Государственная гимназия, где Кафка учился, была образцовым учебным заведением, которое давало глубокие гуманитарные знания. Юный Франц изучал, кроме немецкого и чешского, древнегреческий и латинский. Гимназисты читали на языке оригинала «Илиаду» и «Одиссею» Гомера, «Антигону» Софокла, труды Платона, «Метаморфозы» Овидия. Образы античной культуры станут позже важной частью художественного мира Кафки. В выпускных классах систематически изучалась немецкая литература, начиная с истоков. Особое внимание уделялось классике: Лессингу, Грильпарцеру, Шиллеру и Гёте. И автор «Фауста» навсегда останется любимым писателем Франца, к которому он относился как к божеству. В гимназические годы, кроме обязательной программы, Кафка жадно читал и обсуждал с друзьями книги Фридриха Ницше, Августа Стриндберга, Гуго фон Гофмансталя.

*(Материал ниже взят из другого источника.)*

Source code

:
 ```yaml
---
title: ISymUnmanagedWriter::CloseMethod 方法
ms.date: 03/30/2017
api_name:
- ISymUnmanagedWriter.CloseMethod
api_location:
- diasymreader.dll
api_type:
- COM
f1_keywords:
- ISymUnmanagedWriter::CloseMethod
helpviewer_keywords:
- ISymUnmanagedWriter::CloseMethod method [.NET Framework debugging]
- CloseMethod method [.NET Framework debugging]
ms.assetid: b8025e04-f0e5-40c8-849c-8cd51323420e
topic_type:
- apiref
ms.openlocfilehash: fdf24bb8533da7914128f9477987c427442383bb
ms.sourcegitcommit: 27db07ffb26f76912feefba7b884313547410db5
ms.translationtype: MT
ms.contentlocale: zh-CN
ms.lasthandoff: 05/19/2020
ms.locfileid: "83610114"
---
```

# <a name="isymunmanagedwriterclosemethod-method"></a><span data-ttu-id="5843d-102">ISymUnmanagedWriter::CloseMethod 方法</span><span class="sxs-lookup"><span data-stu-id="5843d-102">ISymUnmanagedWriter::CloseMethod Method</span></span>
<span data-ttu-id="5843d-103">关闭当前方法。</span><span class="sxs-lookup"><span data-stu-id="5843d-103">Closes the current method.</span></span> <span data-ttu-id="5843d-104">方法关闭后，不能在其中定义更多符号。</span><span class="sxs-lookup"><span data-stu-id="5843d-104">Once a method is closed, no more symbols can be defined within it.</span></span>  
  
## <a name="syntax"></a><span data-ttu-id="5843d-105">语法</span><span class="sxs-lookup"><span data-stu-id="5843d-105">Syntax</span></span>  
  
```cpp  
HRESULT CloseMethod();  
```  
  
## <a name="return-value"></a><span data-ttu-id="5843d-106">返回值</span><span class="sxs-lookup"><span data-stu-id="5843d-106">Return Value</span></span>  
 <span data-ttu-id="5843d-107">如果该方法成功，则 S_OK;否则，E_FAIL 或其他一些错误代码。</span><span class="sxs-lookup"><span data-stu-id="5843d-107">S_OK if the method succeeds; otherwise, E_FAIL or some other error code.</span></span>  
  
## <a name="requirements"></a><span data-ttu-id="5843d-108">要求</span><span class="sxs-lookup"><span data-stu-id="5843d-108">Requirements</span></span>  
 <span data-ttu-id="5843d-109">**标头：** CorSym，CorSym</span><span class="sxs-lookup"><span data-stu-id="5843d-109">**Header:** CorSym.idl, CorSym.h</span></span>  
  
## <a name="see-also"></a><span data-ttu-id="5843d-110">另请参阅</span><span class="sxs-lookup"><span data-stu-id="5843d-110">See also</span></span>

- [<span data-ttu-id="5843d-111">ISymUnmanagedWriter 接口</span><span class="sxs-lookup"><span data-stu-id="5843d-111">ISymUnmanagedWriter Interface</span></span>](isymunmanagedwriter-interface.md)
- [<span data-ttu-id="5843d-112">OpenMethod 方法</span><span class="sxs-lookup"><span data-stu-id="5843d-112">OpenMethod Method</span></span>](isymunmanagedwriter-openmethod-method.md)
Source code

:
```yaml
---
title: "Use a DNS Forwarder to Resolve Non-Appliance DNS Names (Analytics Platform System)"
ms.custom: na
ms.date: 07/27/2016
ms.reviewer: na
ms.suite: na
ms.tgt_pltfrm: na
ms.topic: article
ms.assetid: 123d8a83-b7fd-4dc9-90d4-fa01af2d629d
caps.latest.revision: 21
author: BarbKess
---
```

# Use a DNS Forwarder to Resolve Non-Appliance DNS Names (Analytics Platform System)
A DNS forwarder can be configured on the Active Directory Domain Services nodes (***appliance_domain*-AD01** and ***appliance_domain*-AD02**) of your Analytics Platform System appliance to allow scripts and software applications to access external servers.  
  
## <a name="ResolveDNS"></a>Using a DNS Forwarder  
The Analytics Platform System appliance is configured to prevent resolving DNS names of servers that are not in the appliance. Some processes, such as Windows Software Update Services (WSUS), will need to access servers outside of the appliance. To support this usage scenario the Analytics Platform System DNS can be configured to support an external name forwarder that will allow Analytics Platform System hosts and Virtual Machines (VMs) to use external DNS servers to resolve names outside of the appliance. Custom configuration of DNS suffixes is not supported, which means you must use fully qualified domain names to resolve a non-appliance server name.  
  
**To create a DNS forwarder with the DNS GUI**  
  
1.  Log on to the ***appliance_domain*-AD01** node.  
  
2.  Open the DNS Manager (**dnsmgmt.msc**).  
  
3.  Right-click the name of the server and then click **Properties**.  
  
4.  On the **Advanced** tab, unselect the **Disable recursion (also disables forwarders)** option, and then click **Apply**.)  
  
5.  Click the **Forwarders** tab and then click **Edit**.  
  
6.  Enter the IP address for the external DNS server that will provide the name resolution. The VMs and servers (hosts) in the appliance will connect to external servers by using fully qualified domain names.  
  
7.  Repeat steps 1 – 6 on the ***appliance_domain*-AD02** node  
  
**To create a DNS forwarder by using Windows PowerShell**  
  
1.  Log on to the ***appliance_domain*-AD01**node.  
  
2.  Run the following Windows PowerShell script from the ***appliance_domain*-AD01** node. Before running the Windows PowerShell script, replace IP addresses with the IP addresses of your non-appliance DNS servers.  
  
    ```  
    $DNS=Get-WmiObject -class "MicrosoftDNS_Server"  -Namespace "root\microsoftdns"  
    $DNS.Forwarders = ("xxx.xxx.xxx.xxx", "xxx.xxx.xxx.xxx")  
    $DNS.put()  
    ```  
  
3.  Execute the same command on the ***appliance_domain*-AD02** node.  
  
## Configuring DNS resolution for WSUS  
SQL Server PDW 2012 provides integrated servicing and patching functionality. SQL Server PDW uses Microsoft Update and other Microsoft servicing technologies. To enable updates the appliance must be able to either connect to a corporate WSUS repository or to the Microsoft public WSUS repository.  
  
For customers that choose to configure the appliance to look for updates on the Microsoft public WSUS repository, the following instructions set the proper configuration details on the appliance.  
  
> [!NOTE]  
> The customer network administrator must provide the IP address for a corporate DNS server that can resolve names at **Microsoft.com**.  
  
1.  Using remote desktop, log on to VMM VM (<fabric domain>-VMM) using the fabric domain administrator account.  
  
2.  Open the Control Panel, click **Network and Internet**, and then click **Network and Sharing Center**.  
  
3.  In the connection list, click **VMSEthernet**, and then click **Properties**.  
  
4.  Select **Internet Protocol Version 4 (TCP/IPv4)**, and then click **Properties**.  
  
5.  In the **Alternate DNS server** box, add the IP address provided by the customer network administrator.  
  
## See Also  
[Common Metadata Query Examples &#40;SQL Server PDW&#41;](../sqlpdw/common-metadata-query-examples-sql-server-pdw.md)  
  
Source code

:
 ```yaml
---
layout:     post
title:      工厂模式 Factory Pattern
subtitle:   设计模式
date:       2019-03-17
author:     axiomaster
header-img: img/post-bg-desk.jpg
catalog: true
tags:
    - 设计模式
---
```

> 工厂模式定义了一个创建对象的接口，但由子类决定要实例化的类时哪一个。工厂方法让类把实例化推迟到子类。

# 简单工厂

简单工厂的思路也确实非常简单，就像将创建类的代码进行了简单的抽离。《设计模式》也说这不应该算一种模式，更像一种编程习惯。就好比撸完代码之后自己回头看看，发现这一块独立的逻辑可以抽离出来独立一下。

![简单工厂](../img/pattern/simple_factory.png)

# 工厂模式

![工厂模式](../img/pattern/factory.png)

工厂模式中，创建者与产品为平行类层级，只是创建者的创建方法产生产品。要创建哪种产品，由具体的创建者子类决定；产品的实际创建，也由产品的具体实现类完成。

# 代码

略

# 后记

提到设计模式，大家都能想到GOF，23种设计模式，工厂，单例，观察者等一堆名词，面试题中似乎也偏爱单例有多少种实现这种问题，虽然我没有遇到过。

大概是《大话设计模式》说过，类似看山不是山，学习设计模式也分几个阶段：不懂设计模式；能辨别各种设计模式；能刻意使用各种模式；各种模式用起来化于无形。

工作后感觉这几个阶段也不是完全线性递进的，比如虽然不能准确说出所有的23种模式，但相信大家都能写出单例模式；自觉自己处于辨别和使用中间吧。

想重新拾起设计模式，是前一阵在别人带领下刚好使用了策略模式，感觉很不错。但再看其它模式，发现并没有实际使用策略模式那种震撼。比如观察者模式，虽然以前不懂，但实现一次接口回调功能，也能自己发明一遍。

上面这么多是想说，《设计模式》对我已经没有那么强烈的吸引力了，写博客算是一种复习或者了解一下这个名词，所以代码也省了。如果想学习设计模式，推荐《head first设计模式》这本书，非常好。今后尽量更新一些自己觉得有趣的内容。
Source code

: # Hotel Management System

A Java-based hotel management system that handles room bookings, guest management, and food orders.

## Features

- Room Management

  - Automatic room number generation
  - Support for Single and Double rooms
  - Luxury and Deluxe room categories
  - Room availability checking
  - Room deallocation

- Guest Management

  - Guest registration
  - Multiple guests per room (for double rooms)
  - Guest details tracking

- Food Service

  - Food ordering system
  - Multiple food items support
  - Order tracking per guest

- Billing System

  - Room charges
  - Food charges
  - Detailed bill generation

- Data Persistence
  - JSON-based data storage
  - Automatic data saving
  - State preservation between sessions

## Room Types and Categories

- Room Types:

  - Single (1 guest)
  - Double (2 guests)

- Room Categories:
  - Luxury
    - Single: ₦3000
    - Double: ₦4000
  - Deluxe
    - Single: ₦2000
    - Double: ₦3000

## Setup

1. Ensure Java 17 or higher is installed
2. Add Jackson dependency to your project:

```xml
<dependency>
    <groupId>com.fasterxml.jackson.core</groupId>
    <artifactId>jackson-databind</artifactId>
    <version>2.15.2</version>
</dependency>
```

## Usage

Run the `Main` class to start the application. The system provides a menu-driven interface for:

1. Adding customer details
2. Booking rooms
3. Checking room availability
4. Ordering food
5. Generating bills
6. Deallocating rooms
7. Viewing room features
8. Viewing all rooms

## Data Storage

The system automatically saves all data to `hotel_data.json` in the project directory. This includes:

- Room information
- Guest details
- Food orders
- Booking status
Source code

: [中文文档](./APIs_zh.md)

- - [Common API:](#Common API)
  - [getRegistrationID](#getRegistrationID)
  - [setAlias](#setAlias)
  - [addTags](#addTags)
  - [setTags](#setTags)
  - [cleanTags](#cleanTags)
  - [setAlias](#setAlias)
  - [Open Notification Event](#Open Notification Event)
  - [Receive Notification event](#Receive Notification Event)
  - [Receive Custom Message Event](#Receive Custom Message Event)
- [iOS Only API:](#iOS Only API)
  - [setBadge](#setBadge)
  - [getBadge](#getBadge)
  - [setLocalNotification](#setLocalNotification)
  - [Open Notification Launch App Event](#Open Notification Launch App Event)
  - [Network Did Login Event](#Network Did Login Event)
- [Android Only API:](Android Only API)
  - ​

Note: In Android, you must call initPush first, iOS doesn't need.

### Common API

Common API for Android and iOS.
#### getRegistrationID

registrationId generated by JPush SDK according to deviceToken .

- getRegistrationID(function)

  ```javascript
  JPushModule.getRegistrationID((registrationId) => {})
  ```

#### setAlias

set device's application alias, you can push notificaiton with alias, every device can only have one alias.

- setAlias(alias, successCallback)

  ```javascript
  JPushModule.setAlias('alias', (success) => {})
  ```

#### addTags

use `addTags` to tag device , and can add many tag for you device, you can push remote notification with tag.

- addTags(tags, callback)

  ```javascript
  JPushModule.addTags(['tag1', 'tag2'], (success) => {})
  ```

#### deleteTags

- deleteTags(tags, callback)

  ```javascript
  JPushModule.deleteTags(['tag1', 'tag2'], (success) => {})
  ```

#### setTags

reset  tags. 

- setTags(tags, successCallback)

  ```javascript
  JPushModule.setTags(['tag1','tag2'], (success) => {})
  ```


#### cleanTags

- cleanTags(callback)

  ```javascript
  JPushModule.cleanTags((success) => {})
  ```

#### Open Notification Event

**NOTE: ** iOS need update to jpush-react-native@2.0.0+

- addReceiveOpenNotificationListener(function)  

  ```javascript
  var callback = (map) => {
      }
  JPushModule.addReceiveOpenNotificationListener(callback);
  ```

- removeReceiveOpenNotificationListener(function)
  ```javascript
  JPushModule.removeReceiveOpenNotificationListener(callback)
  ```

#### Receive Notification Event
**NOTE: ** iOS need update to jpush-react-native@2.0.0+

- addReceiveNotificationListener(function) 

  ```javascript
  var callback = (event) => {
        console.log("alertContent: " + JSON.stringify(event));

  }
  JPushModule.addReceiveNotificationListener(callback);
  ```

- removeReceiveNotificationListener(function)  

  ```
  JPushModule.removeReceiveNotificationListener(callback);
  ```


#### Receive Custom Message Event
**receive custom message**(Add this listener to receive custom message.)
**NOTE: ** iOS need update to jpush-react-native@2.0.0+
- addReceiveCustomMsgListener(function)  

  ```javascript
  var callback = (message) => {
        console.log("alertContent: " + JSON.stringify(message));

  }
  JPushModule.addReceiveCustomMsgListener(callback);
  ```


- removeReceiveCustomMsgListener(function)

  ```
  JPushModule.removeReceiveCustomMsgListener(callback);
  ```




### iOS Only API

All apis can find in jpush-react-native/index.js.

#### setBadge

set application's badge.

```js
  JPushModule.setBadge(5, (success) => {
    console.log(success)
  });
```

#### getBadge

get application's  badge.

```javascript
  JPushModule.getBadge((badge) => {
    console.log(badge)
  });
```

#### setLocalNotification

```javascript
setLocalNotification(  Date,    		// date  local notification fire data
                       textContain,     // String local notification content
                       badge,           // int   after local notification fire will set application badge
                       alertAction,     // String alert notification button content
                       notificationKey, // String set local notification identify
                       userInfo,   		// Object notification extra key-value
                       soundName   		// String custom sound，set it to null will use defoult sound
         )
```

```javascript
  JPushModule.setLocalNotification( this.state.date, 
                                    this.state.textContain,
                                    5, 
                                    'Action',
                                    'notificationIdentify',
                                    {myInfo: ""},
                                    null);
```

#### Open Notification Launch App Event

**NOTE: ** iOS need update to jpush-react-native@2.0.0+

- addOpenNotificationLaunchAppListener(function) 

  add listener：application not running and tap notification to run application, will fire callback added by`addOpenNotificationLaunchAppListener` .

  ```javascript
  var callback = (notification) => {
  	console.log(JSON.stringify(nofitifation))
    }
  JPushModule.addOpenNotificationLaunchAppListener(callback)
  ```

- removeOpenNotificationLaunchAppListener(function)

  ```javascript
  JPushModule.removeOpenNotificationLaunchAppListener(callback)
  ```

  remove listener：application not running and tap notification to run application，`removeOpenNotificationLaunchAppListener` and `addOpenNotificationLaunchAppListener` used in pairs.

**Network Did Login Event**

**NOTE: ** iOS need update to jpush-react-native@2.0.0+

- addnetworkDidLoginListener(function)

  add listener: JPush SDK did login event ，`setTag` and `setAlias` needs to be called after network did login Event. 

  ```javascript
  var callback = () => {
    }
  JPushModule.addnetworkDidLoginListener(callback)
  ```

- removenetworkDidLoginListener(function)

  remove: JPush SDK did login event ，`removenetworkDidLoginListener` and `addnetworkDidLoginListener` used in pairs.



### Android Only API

В 1901 году, в самом начале ХХ века, 18-летний Франц заканчивает гимназию и начинает обучение в Немецком университете Праги. В школьном возрасте он говорил о своем желании поступить на философский факультет. Но неожиданно для всех в течение первых двух недель безуспешно изучал химию, а потом записался на юридический факультет. В летнем семестре 1902 года Кафка посещает лекции по германистике, но связать себя с этой наукой не решается. Все студенческие годы с 1901 по 1907 годы он изучает юриспруденцию, не испытывая большого интереса к этой науке, однако прилежно занимается и получает степень доктора права.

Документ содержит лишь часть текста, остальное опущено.